*** Opening of The data ***

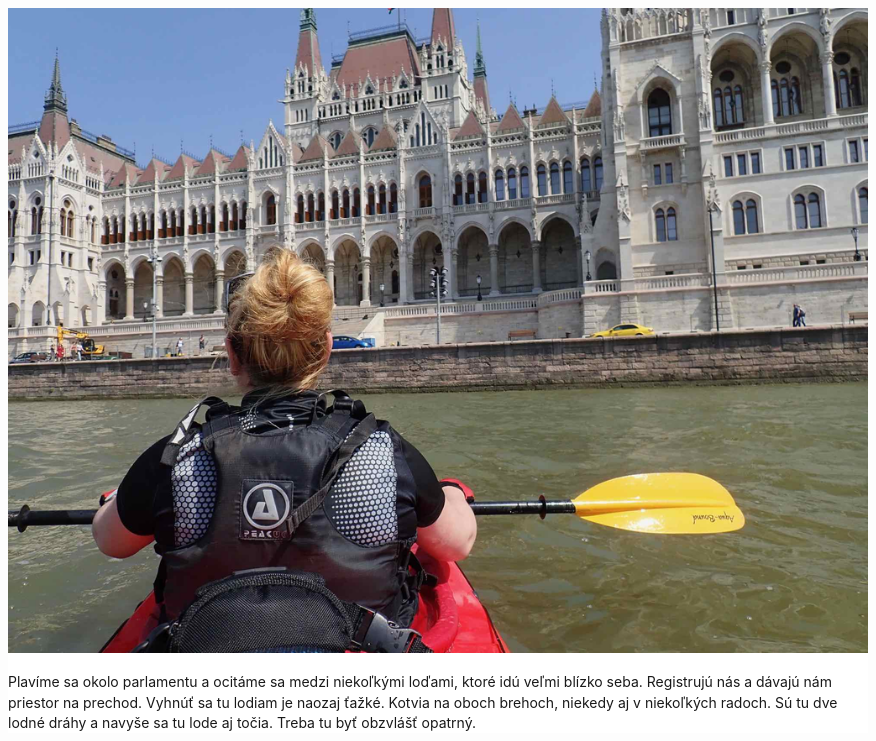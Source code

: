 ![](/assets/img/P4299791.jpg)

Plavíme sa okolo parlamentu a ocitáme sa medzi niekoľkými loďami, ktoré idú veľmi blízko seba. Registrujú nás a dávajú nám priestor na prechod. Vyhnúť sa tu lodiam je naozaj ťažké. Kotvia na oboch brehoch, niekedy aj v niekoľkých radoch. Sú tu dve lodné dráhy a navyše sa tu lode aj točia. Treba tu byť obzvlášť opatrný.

*** Close of The data ***
*** Opening of The data ***

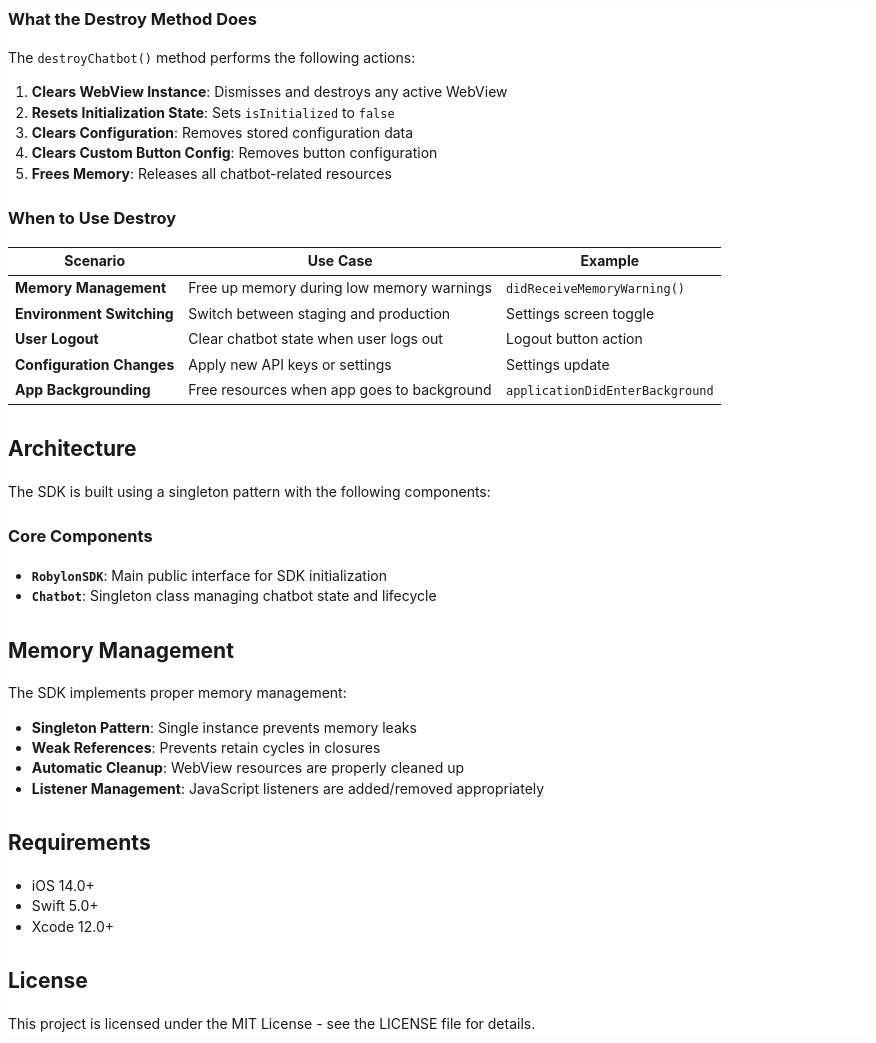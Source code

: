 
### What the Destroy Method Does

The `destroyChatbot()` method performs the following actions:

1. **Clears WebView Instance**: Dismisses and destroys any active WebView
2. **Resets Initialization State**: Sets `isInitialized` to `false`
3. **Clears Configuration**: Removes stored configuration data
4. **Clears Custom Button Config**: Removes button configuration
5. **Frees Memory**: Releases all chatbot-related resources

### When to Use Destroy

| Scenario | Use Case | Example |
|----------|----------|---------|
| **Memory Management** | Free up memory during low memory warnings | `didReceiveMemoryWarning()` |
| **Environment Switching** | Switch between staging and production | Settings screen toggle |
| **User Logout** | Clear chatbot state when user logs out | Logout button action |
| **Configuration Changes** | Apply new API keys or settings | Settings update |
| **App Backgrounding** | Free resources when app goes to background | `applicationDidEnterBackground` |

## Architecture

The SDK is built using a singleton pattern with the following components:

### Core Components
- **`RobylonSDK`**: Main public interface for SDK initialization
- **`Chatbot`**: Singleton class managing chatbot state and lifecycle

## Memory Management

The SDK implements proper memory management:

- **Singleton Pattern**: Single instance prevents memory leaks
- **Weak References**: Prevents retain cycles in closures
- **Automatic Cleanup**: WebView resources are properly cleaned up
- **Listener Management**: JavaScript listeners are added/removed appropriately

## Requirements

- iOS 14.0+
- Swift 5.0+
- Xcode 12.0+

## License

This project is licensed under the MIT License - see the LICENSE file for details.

*** Close of The data ***
*** Opening of The data ***

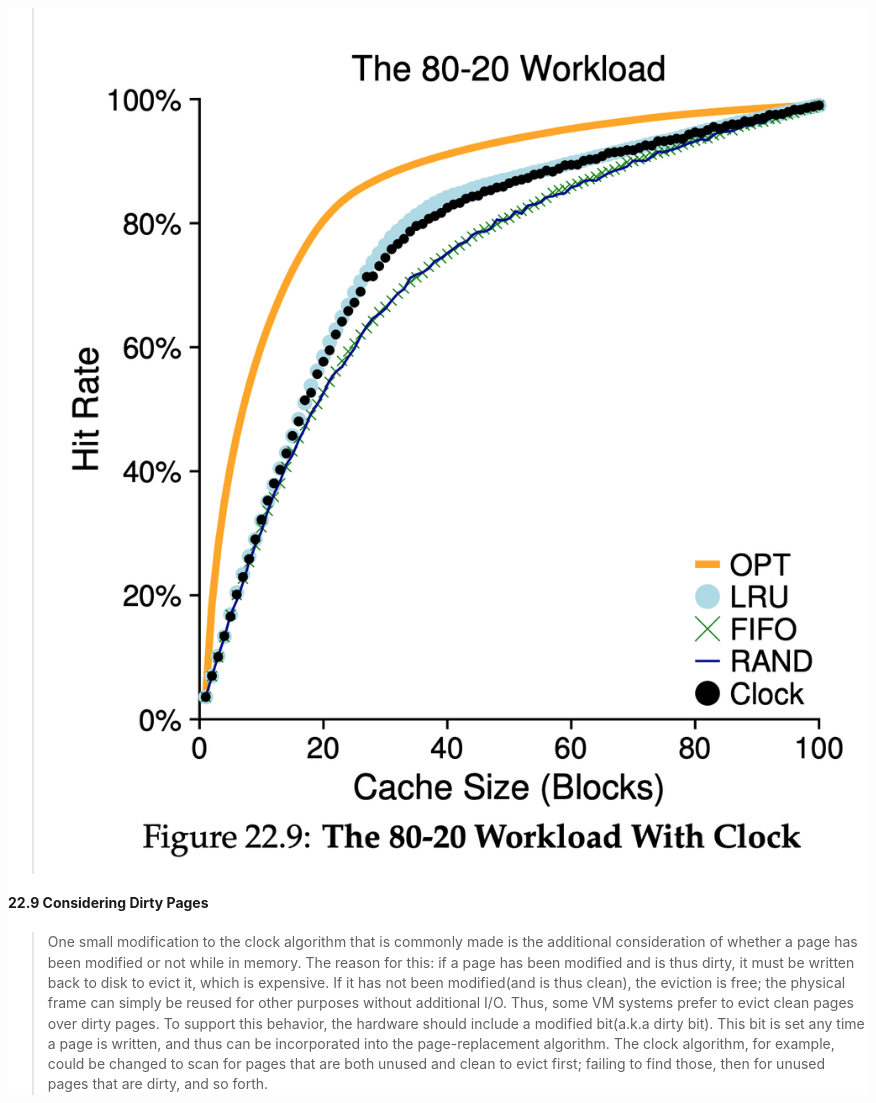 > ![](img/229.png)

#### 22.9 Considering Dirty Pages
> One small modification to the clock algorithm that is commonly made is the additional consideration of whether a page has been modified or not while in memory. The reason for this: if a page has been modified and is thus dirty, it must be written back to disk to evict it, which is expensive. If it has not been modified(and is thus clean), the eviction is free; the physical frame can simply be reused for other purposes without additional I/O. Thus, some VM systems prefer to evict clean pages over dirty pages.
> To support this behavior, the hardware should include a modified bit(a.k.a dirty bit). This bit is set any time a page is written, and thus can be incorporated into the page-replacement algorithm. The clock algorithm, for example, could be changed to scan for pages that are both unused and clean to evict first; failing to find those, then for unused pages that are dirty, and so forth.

*** Close of The data ***

**What the task requires:** Copy out the lines above exactly, beginning at the one that contains "- Xcode 12.0+" and ending at the one that contains "This project is".

**Exercise result:**
- Xcode 12.0+

## License

This project is licensed under the MIT License - see the LICENSE file for details.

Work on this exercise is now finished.